This notes make use of the CLoudera Training VM, The VM image is can be found here

Getting Started: Transferring files back and forth via VM Ware

Once we turn on the VM, the following steps are done

Player>Removable Devices>Network Adapter> Settings
Options> Shares Folders, select Always enables
On folders, add your machines local folders path
The files can be found on this path of the VM Training/File System/mnt/hgfs

Setting it up
Open virtual machine > select the .vmx file/d/1pizgWHk6VAgCgpiMXeFbGqQ4KmY41NJ3/view

Using HDFS

Hadoop is an open-source framework designed for storing and processing large datasets; across multiple machines in a distributed environment. It's particularly useful for big data tasks because it allows large datasets to be stored, processed, and analyzed in parallel, which makes it much faster and scalable compared to traditional data processing.

HDFS (Hadoop Distributed File System):

file system that splits large files into smaller blocks and distributes them across multiple machines, creating a "distributed" storage.
HDFS allows for fault tolerance by replicating these blocks on different machines, so data isn’t lost if one machine fails.

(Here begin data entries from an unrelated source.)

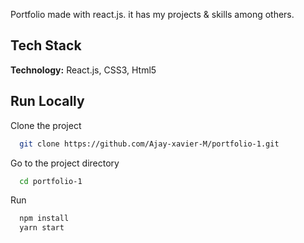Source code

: 

Portfolio made with react.js. it has my projects & skills among others.

## Tech Stack

**Technology:** React.js, CSS3, Html5

## Run Locally

Clone the project

```bash
  git clone https://github.com/Ajay-xavier-M/portfolio-1.git
```

Go to the project directory

```bash
  cd portfolio-1
```

Run

```bash
  npm install
  yarn start
```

This command is used to upload files from the local file system to HDFS

hadoop fs -put shakespeare /user/training/shakespeare

Listing files in HDFS

hadoop fs -ls /user/training/

Removing files from HDFS

hadoop fs -rm /user/training/shakespeare

Viewing files in HDFS

hadoop fs -cat /user/training/shakespeare

Text Editors in linux

Nano

Type: Command-line-based text editor
Interface: Runs directly in the terminal
User-Friendliness: Beginner-friendly with a simpler interface
Shortcut Guidance: Shows helpful shortcuts at the bottom of the screen (e.g., ^X for Exit, where ^ means "Ctrl")
Usage: Ideal for quick edits, especially when working over SSH or without a graphical interface
Sample usage: nano myfile.txt

Gedit

Type: Graphical text editor
Interface: GUI-based with menus, buttons, and a visual interface
User-Friendliness: Very beginner-friendly for users used to traditional text editors like Notepad on Windows
Syntax Highlighting: Supports syntax highlighting for coding, making it ideal for editing code
Usage: Good for writing code or editing files in a graphical Linux environment
Sample usage: gedit myfile.txt &

Setting up the environment

Run script to configure environment

~/scripts/developer/training_setup_dev.sh

What this does:
The ~ symbol represents the home directory.
The script path suggests it is located in a folder called scripts/developer/.
Running this script sets up necessary configurations or installations that the labs will require.
Understanding Hadoop
Hadoop is already installed, configured, and running on the virtual machine
To receive a help message that outlines how to use the command and its various options

hadoop

unzipping n inserting to HDFS from local directory

Change to local directory $ cd ~/training_materials/developer/data
Run ls, see the two files: shakespeare.tar.gz and shakespeare-stream.tar.gz.
unzipping it by using $ tar zxvf shakespeare.tar.gz
Upload to HDFS, $ hadoop fs -put shakespeare /user/training/shakespeare
1. hadoop fs: This command interacts with the Hadoop file system.
2. -put: This option is used to upload files or directories from the local filesystem to HDFS.
list contents in HDFS $ hadoop fs -ls /user/training

uploading a compressed web server log file to HDFS

create new dir $ hadoop fs -mkdir weblog
$ gunzip -c access_log.gz | hadoop fs -put - weblog/access_log
gunzip -c access_log.gz: This command decompresses the access_log.gz file.
The -c option tells gunzip to write the uncompressed output to standard output (stdout) instead of creating a file on disk.
'|' This is a pipe operator, takes the output of the command on the left and sends it as input to the command on the right.
verify upload $ hadoop fs -ls weblog

create a smaller version of the weblog

Extract the first 5000 lines from the original log file and upload it to HDFS

$ gunzip -c access_log.gz | head -n 5000 | hadoop fs -put - weblog/access_log_small

gunzip -c access_log.gz: Decompresses the file, as before.
| head -n 5000: This takes the output from gunzip and extracts the first 5000 lines. The head command is used to display the beginning of a file.
| hadoop fs -put - weblog/access_log_small: This uploads the first 5000 lines to HDFS, naming the file access_log_small in the weblog directory.

further stuff

$ hadoop fs -cat shakespeare/histories | tail -n 50

Viewing the End of a Large File: This command is particularly useful when dealing with large output files from MapReduce programs. Often, the results generated can be quite large, making it impractical to view the entire content at once.
Quick Insights: By using tail, we can quickly check the end of the output for errors, results, or any specific information without scrolling through a massive amount of text.
Debugging and Monitoring: This can be helpful for monitoring logs or outputs in real time or checking for specific patterns or results generated by a MapReduce job.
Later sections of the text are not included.